Nick DeFazio
Nick DeFazio

Reputation: 2432

Using live endpoints vs using mocked endpoints in integration tests

Recently my colleagues and I have been writing integration tests for a Java project. Most of these integration tests require at least one SOAP web service call, LDAP query, or something else that relies on endpoints we do not necessarily have control over. Some of these SOAP/LDAP calls use libs that are also still in development.

What this ends up meaning is that our integration tests will sometimes fail during a build when a machine goes down, a lib changed, or an endpoint was altered. After doing some research, I have noticed that it seems fairly common that people use live endpoints in integration testing, but I have also found articles about why using live endpoints can be harmful(http://martinfowler.com/articles/nonDeterminism.html#RemoteServices) .
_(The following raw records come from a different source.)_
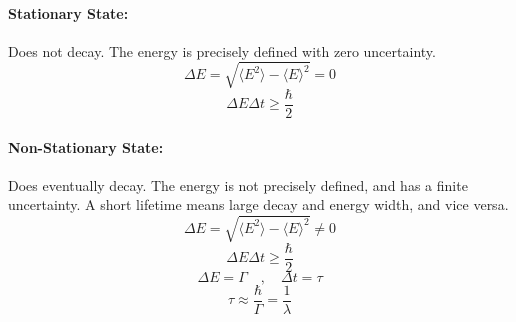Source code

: \paragraph{Stationary State:}
Does not decay. The energy is precisely defined with zero uncertainty. 
\begin{equation}
  ΔE = \sqrt{\langle E^2 \rangle - \langle E \rangle^2} = 0
\end{equation}
\begin{equation}
  ΔE Δt ≥ \frac{\hbar}{2}
\end{equation}

\paragraph{Non-Stationary State:}
Does eventually decay. The energy is not precisely defined, and has a finite uncertainty. A short lifetime means large decay and energy width, and vice versa. 
\begin{equation}
  ΔE = \sqrt{\langle E^2 \rangle - \langle E \rangle^2} ≠ 0
\end{equation}
\begin{equation}
  ΔE Δt ≥ \frac{\hbar}{2}
\end{equation}
\begin{equation}
  ΔE = Γ \quad , \quad  Δt = τ
\end{equation}
\begin{equation}
  τ ≈ \frac{\hbar}{Γ} = \frac{1}{λ}
\end{equation}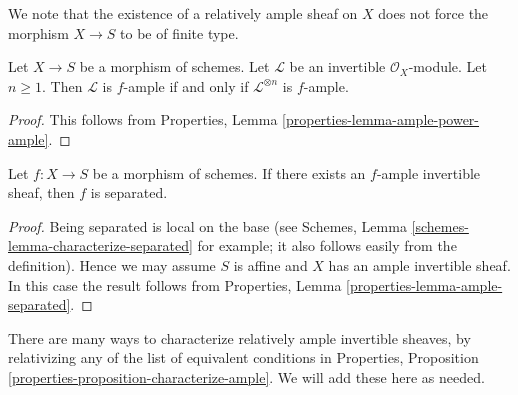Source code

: \noindent
We note that the existence of a relatively ample sheaf on $X$ does not
force the morphism $X \to S$ to be of finite type.

\begin{lemma}
\label{lemma-ample-power-ample}
Let $X \to S$ be a morphism of schemes.
Let $\mathcal{L}$ be an invertible $\mathcal{O}_X$-module.
Let $n \geq 1$. Then $\mathcal{L}$ is $f$-ample if and only if
$\mathcal{L}^{\otimes n}$ is $f$-ample.
\end{lemma}

\begin{proof}
This follows from Properties, Lemma \ref{properties-lemma-ample-power-ample}.
\end{proof}

\begin{lemma}
\label{lemma-relatively-ample-separated}
Let $f : X \to S$ be a morphism of schemes.
If there exists an $f$-ample invertible sheaf, then
$f$ is separated.
\end{lemma}

\begin{proof}
Being separated is local on the base (see
Schemes, Lemma \ref{schemes-lemma-characterize-separated} for example;
it also follows easily from the definition).
Hence we may assume $S$ is affine and $X$
has an ample invertible sheaf. In this case the
result follows from
Properties, Lemma \ref{properties-lemma-ample-separated}.
\end{proof}

\noindent
There are many ways to characterize relatively ample invertible
sheaves, by relativizing any of the list of equivalent conditions in
Properties, Proposition \ref{properties-proposition-characterize-ample}.
We will add these here as needed.


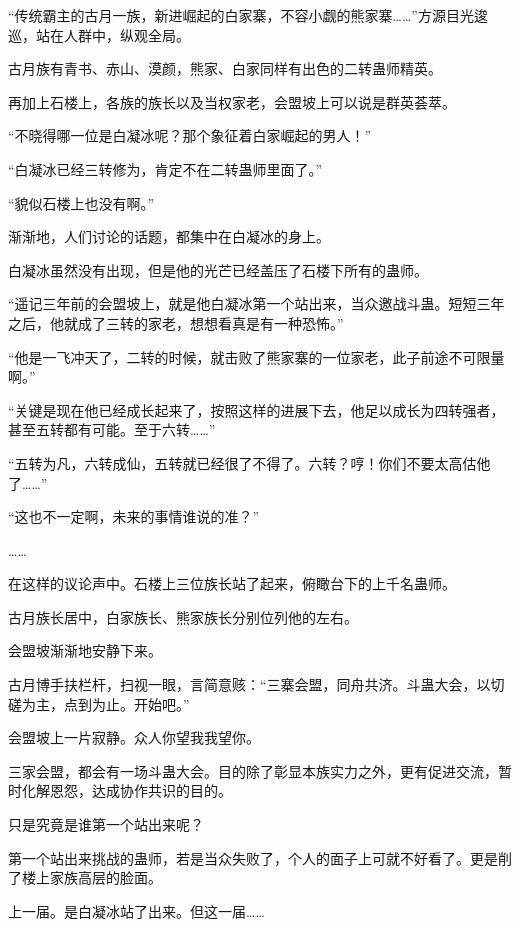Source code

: 
\begin{this_body}



“传统霸主的古月一族，新进崛起的白家寨，不容小觑的熊家寨……”方源目光逡巡，站在人群中，纵观全局。

古月族有青书、赤山、漠颜，熊家、白家同样有出色的二转蛊师精英。

再加上石楼上，各族的族长以及当权家老，会盟坡上可以说是群英荟萃。

“不晓得哪一位是白凝冰呢？那个象征着白家崛起的男人！”

“白凝冰已经三转修为，肯定不在二转蛊师里面了。”

“貌似石楼上也没有啊。”

渐渐地，人们讨论的话题，都集中在白凝冰的身上。

白凝冰虽然没有出现，但是他的光芒已经盖压了石楼下所有的蛊师。

“遥记三年前的会盟坡上，就是他白凝冰第一个站出来，当众邀战斗蛊。短短三年之后，他就成了三转的家老，想想看真是有一种恐怖。”

“他是一飞冲天了，二转的时候，就击败了熊家寨的一位家老，此子前途不可限量啊。”

“关键是现在他已经成长起来了，按照这样的进展下去，他足以成长为四转强者，甚至五转都有可能。至于六转……”

“五转为凡，六转成仙，五转就已经很了不得了。六转？哼！你们不要太高估他了……”

“这也不一定啊，未来的事情谁说的准？”

……

在这样的议论声中。石楼上三位族长站了起来，俯瞰台下的上千名蛊师。

古月族长居中，白家族长、熊家族长分别位列他的左右。

会盟坡渐渐地安静下来。

古月博手扶栏杆，扫视一眼，言简意赅：“三寨会盟，同舟共济。斗蛊大会，以切磋为主，点到为止。开始吧。”

会盟坡上一片寂静。众人你望我我望你。

三家会盟，都会有一场斗蛊大会。目的除了彰显本族实力之外，更有促进交流，暂时化解恩怨，达成协作共识的目的。

只是究竟是谁第一个站出来呢？

第一个站出来挑战的蛊师，若是当众失败了，个人的面子上可就不好看了。更是削了楼上家族高层的脸面。

上一届。是白凝冰站了出来。但这一届……


\end{this_body}
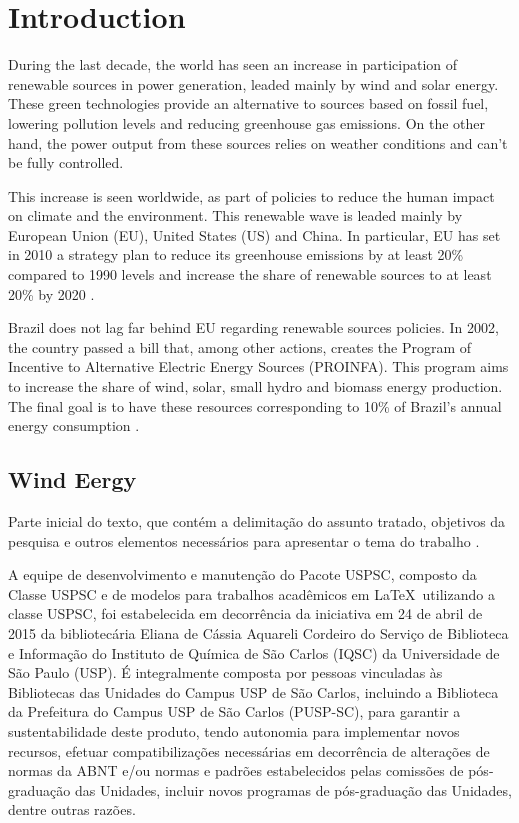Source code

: 
\chapter[Introduction]{Introduction}

During the last decade, the world has seen an increase in participation of renewable sources in power generation, leaded mainly by wind and solar energy. These green technologies provide an alternative to sources based on fossil fuel, lowering pollution levels and reducing greenhouse gas emissions. On the other hand, the power output from these sources relies on weather conditions and can't be fully controlled.

This increase is seen worldwide, as part of policies to reduce the human impact on climate and the environment. This renewable wave is leaded mainly by European Union (EU), United States (US) and China. In particular, EU has set in 2010 a strategy plan to reduce its greenhouse emissions by at least 20\% compared to 1990 levels and increase the share of renewable sources to at least 20\% by 2020 \cite{Europe2020}.

Brazil does not lag far behind EU regarding renewable sources policies. In 2002, the country passed a bill that, among other actions, creates the Program of Incentive to Alternative Electric Energy Sources (PROINFA). This program aims to increase the share of wind, solar, small hydro and biomass energy production. The final goal is to have these resources corresponding to 10\% of Brazil's annual energy consumption \cite{PROINFA2002}.

\section{Wind Eergy}


Parte inicial do texto, que contém a delimitação do assunto tratado, objetivos da pesquisa e outros elementos necessários para apresentar o tema do trabalho \cite{sibi2016}.

A equipe de desenvolvimento e manutenção do Pacote USPSC, composto da Classe USPSC e de modelos para trabalhos acadêmicos em \LaTeX\ utilizando a classe USPSC, foi estabelecida em decorrência da iniciativa em 24 de abril de 2015 da bibliotecária Eliana de Cássia Aquareli Cordeiro do Serviço de Biblioteca e Informação do Instituto de Química de São Carlos (IQSC) da Universidade de São Paulo (USP). É integralmente composta por pessoas vinculadas às Bibliotecas das Unidades do Campus USP de São Carlos, incluindo a Biblioteca da Prefeitura do Campus USP de São Carlos (PUSP-SC), para garantir a sustentabilidade deste produto, tendo autonomia para implementar novos recursos, efetuar compatibilizações necessárias em decorrência de alterações de normas da ABNT e/ou normas e padrões estabelecidos pelas comissões de pós-graduação das Unidades, incluir novos programas de pós-graduação das Unidades, dentre outras razões.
I am wondering what makes more sense when creating integration tests: mocking all endpoints, or using live ones? It seems that using live endpoints, especially when unreliable, makes tests non-deterministic. However mocks seem like they will only take you so far, and you won't be able to test what happens in a production-like environment. Are integration tests made up of pure mocks valuable for verifying anything aside from regressions?

Upvotes: 3

Views: 2614

Answers (2)

Radu Rosu
Radu Rosu

Reputation: 41

You should definitely try to mock your endpoints. There are several reasons for doing this:

  • performance matters,
  • no stress on production environment, or
  • if some bugs are detected, why break the production environment?

You can find more about this issue in this blog.

Upvotes: 2

Jeff Storey
Jeff Storey

Reputation: 57162

When you mock and enpoint, it is very important that you accurately mock the endpoint. If you don't, your tests can lead to you falsely believe that you will can properly integrate with the service. The fact that you are working with endpoints that are changing would seem to make this difficult.

Whether you do it at an integration testing or acceptance testing level, you should have tests that interact with the real endpoint, otherwise you won't know if integration actually works.

In your case, for example, if a library changes or an endpoint is altered and your test fails, that is in fact a failure in integration, so that's a good thing to detect. If the machine goes down, you could detect that in your test and report the test as skipped rather than failing in this.

So in this case, I would use the real service to ensure your software properly integrates with the third party components.